Mrs DRAPER (10:33 AM) —Today I rise to speak about two environmental issues which affect my electorate of Makin in my home state of South Australia. One event which took place, which coincided with World Environment Day and which it was a great honour for me to participate in, was the Ardtornish Primary School's national launch of the `Your House' built-environment education kit. Fostering a sense of community, particularly in our young people, is very dear to my heart. I know that encouraging communities to work together is something which the Prime Minister (Mr Howard) has spoken about in a number of contexts, and I work very hard towards it in my electorate of Makin.

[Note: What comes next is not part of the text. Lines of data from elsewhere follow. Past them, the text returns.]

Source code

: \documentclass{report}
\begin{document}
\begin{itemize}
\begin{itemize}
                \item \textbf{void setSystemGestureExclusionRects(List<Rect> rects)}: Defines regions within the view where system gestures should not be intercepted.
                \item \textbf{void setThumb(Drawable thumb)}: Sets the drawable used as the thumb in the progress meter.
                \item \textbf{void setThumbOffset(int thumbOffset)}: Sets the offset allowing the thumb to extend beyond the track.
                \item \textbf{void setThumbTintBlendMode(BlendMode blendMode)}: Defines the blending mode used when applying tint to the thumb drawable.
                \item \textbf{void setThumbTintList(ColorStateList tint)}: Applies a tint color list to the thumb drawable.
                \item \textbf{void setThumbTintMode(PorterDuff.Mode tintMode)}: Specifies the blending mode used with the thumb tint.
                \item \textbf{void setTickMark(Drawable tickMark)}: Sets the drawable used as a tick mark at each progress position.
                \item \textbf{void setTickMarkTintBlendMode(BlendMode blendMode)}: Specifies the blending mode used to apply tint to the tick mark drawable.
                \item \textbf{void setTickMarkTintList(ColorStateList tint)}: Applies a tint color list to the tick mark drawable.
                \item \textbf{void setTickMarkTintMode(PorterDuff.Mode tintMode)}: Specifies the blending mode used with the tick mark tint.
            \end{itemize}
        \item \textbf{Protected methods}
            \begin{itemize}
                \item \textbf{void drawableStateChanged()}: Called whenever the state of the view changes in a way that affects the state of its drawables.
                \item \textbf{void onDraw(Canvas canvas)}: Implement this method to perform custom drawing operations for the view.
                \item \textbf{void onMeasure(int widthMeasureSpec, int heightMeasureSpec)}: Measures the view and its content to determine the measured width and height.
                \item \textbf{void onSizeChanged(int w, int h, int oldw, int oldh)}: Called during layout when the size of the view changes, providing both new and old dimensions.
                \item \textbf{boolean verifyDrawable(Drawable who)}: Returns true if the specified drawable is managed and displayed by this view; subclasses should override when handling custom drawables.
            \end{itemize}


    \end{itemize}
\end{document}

I see the built-environment education kit as a very important link in this process. Architecture is obviously a profession which is all about improving the environment in which people live and work together. It was also appropriate that that launch took place on World Environment Day. So much of our focus tends, quite rightly, to be on the natural environment; however, our built environment is equally deserving of attention on a day such as World Environment Day.

It is equally deserving of our attention because well designed buildings can address such issues as energy conservation, better use of space, minimisation of noise and other pollution, and minimisation of the impact on the external natural environment. This is a welcome initiative by the Royal Australian Institute of Architects and praise is due, in particular, to Christina Coleiro, Nicolette Di Lernia and Sue Coad for the tremendous amount of work that they put into what I think is a first rate document. I know that it took five years to put together and that Christina and Nicolette joked that they would never have started it had they had known how long it would take. It has been an extraordinary task, in a voluntary capacity, from commencement to completion, and I congratulate them for a tremendous effort.

It is very important that we pass on to our young people an appreciation and understanding of the form and function of the buildings in which we live and work. Recently, I visited a building display in which a building had been specifically designed to minimise the incidence of asthma. Everything from the layout of the building to the structure to the surfaces was designed with the purpose of minimising dust and exposure to asthma causing agents. It is this kind of thing that shows very clearly the positive impact that architecture can have on our lives.

As a result of many innovations, a number of things can happen. Firstly, an innovation can create greater community awareness of the possibilities of world's best practice in architecture for our communities. Secondly, we will be significantly enhancing our students' future quality of life, in particular, their ability to use knowledge and technology to enhance their lives and the lives of others. Thirdly, we will hopefully be nurturing our future architects and designers by ensuring that Australians in this field will continue to be among the best in the world.

There is another benefit that I hope will result from this initiative. We talk a lot about instilling pride in our young people, pride in their school, their community and their country. A sense of ownership is vital in encouraging personal responsibility and respect for our buildings and for the people who use them. I congratulate all of those involved in this project. It was with much pleasure that I was able to be part of such a special launch. I need to mention at this point that the principal, teachers and parents of the students at Ardtornish Primary School in my electorate of Makin need to be congratulated separately. The students, after sitting through three or four speeches, behaved excellently and the students, teachers and principal put in a tremendous effort to make the day a success.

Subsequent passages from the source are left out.